EXERCISE AIM
Some lines in the entries contain the word "dandadn". Copy all of them.

Segment Open

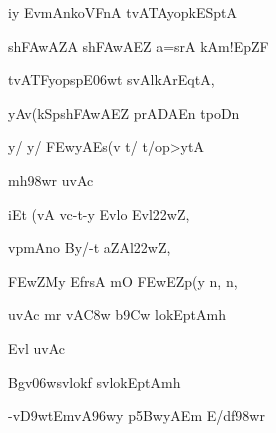{\dn iy\2 EvmAnkoVFnA\2 tvATA\0yopkESptA{\dandabdn} \dontdisplaylinenum}

{\dn sh\3FAwAZA\2 sh\3FAwAEZ a=srA kAm!EpZF \vegdn\dontdisplaylinenum}

{\dn tvATF{\qvb}yopsp\0E\306wt svA\0l\2kArEqtA,{\dandabdn} \dontdisplaylinenum}

{\dn yAv(kSpsh\3FAwAEZ prADA\0En tpoDn{\dandadn}\dontdisplaylinenum }

{\dn y/ y/ \3FEwyAEs(v\2 t/ t/op>ytA \vegdn\dontdisplaylinenum}

{\dn mh\?\398wr uvAc{\dandabdn}\dontdisplaylinenum }

{\dn iEt (vA vc-t-y Evlo Evl\?\322wZ,{\dandadn} \dontdisplaylinenum}

{\dn v\?pmAno By/-t aZA\0l\?\322wZ, \vegdn\dontdisplaylinenum}

{\dn \3FEwZMy EfrsA mO \3FEwEZp(y n, n,{\dandabdn} \dontdisplaylinenum}

{\dn uvAc mr\2 vA\3C8w\2 b\5\39Cw lokEptAmh \vegdn\dontdisplaylinenum}

{\dn Evl uvAc{\dandabdn}\dontdisplaylinenum }

{\dn Bgv\306wsv\0lok\?f sv\0lokEptAmh{\dandadn} \dontdisplaylinenum}

{\dn -v\3D9wtEmvA\396wy{\rdt} p\35BwyAEm E/df\?\398wr \vegdn\dontdisplaylinenum}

Segment Closed

COMPLETED TASK
{\dn yAv(kSpsh\3FAwAEZ prADA\0En tpoDn{\dandadn}\dontdisplaylinenum }
{\dn iEt (vA vc-t-y Evlo Evl\?\322wZ,{\dandadn} \dontdisplaylinenum}
{\dn Bgv\306wsv\0lok\?f sv\0lokEptAmh{\dandadn} \dontdisplaylinenum}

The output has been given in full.